Do you really only have an 130MB Impala daemon memory limit? Or did you mean 130GB? You're not going to be able to do much useful with that little memory. We recommend 32GB as a minimum: https://www.cloudera.com/documentation/enterprise/release-notes/topics/hardware_requirements_guide.h...
My applogies, it is infact 130GB on each node allocated to Impala(I updated the original post), so we have 650gb over all when you add up memory available in each node.
We have infact being asked by Informatica to switch from JDBC to ODBC driver when connecting BDM to CDH due to timeout issues we were facing where tasks sent over to CDH were taking long time.
We are not seeing any other errors when we issue this particularly long query to Impala. It executes unusually fast and returns no data when we know it should return several rows back.
What are the performance implications of turning this PreparedMetaLimitZero flag off in the JDBC Driver setup ?
Guide says....LIMIT 0 will increase performance, so if we turn if off, then is it a big hit ?
This property specifies whether the PreparedStatement.getMetadata() call will request
metadata from the server with LIMIT 0, increasing performance.
l 1: The PreparedStatement.getMetadata() call uses LIMIT 0.
l 0: The PreparedStatement.getMetadata() call does not use LIMIT 0.
Also, what are the situations when one would use ODBC driver over JDBC driver ?
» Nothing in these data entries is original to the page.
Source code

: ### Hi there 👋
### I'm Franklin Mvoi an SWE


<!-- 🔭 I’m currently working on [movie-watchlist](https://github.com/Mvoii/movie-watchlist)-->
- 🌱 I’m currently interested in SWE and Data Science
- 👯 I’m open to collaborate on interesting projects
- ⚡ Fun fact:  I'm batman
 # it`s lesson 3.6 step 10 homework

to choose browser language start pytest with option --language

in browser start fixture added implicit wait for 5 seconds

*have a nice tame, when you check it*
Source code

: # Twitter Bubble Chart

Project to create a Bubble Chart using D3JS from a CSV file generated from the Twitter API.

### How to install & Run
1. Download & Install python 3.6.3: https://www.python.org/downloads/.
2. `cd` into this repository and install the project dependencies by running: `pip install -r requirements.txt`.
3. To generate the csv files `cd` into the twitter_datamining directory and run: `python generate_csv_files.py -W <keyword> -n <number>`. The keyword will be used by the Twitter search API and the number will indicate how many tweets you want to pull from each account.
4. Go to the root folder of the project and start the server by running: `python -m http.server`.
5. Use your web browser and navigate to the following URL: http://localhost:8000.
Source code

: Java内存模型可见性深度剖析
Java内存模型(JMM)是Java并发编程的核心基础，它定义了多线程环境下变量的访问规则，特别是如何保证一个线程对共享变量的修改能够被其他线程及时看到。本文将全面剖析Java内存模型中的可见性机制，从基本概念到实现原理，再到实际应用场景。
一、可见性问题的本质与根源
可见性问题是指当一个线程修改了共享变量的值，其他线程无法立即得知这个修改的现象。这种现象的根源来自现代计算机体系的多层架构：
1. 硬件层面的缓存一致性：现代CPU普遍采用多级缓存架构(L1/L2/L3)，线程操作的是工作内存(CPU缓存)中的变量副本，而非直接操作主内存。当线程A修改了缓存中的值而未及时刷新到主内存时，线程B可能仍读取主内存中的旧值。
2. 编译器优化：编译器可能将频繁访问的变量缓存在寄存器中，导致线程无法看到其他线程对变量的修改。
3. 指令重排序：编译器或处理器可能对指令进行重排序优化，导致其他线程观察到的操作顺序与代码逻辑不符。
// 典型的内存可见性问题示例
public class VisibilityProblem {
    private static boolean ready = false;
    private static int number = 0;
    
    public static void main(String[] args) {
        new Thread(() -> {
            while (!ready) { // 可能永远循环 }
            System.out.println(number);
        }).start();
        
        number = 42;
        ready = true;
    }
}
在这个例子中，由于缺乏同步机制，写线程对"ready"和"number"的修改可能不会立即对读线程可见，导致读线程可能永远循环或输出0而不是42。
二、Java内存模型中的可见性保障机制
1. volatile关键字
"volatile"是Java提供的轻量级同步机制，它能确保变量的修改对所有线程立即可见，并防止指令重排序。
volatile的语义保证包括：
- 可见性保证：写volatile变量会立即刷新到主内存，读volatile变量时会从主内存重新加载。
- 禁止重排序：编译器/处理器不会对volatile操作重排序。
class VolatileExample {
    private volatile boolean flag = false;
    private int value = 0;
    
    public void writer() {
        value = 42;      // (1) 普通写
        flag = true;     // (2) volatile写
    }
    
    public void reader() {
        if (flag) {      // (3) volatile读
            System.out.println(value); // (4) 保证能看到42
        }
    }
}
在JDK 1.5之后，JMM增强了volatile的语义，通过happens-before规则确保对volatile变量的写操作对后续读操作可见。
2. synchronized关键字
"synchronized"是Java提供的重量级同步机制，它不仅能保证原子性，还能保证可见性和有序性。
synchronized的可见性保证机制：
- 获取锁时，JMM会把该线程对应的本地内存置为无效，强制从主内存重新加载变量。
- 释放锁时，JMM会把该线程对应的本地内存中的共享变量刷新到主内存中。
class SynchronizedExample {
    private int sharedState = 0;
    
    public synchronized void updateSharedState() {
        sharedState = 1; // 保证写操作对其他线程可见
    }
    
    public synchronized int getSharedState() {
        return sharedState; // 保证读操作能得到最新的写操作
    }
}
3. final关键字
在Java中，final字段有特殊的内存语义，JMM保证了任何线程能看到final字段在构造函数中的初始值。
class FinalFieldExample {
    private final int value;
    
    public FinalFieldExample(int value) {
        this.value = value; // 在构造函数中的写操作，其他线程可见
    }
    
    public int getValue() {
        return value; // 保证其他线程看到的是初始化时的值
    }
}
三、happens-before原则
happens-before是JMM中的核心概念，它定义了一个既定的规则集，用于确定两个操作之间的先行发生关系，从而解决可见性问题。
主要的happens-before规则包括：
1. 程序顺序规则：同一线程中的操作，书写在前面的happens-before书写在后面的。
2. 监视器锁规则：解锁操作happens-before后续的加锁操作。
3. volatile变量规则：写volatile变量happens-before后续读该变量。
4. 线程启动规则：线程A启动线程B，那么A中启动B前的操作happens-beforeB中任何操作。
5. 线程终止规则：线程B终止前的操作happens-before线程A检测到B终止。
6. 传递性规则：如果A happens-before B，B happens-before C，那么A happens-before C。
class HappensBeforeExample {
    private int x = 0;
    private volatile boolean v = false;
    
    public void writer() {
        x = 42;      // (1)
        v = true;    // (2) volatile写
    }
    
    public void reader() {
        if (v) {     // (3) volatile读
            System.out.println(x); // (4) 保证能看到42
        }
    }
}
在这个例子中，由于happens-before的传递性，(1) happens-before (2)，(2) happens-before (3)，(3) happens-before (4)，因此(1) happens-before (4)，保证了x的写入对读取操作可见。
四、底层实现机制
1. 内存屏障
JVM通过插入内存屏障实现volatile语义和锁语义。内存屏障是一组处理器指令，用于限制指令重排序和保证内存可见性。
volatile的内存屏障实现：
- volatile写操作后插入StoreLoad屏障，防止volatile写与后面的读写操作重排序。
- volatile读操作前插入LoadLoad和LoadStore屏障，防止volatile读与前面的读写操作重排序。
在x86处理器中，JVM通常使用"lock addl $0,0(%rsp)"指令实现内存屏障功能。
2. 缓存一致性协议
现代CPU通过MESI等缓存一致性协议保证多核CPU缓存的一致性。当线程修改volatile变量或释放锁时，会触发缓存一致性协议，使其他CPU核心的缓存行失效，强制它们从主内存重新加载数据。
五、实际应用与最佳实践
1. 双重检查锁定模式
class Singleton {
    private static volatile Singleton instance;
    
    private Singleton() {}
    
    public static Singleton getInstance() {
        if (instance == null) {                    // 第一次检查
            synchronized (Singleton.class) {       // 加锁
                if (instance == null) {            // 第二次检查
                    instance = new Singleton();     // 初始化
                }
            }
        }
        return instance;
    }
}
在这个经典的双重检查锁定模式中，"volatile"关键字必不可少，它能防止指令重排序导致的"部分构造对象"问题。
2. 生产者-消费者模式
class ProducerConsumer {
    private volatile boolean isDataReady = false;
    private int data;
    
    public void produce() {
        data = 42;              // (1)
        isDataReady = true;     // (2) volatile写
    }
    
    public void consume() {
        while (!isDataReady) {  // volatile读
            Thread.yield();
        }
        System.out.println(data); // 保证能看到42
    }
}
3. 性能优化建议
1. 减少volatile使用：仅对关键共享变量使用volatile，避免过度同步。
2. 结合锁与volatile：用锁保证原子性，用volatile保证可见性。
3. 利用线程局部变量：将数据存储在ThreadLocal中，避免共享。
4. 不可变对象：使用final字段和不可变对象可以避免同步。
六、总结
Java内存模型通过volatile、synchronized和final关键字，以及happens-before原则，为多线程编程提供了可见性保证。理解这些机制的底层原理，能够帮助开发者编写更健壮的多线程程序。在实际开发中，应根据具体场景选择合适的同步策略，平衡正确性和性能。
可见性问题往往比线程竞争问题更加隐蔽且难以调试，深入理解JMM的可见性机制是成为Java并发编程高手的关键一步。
ODBC and JDBC drivers are both implemented by Simba and have broadly the same functionality. The main difference is just support - most clients support one or the other (JVM-based clients use JDBC generally, and other languages use ODBC).
I'm not sure about the exact performance implications. It doesn't make a difference on the Impala server-side but there may be some JDBC/ODBC client implementation details. I'd recommend just trying it out and measuring if there's a difference.
I don't think we have enough information to really understand why the query isn't returning a result. Usually we'd look at a query profile to see what the query actually did and if there were any errors.
Thanks for the clarification regarding driver differences.
We made some modifications to our query and split it into 4 different queries and it seems to be working now when testing the query directly. We will now implement the same in Informatica BDM and will also be switching from JDBC to ODBC Driver.
I hope we will not encounter the LIMIT 0 only query issue. I just read the ODBC Driver install guide and looks like this parameter is not available when using ODBC driver and is a JDBC driver only feature. We have installed this driver on a Linux box.
We're having a similar issue. I don't see a way to disable the LIMIT 0 being appended when using the ODBC driver. Is there any way of disabling this?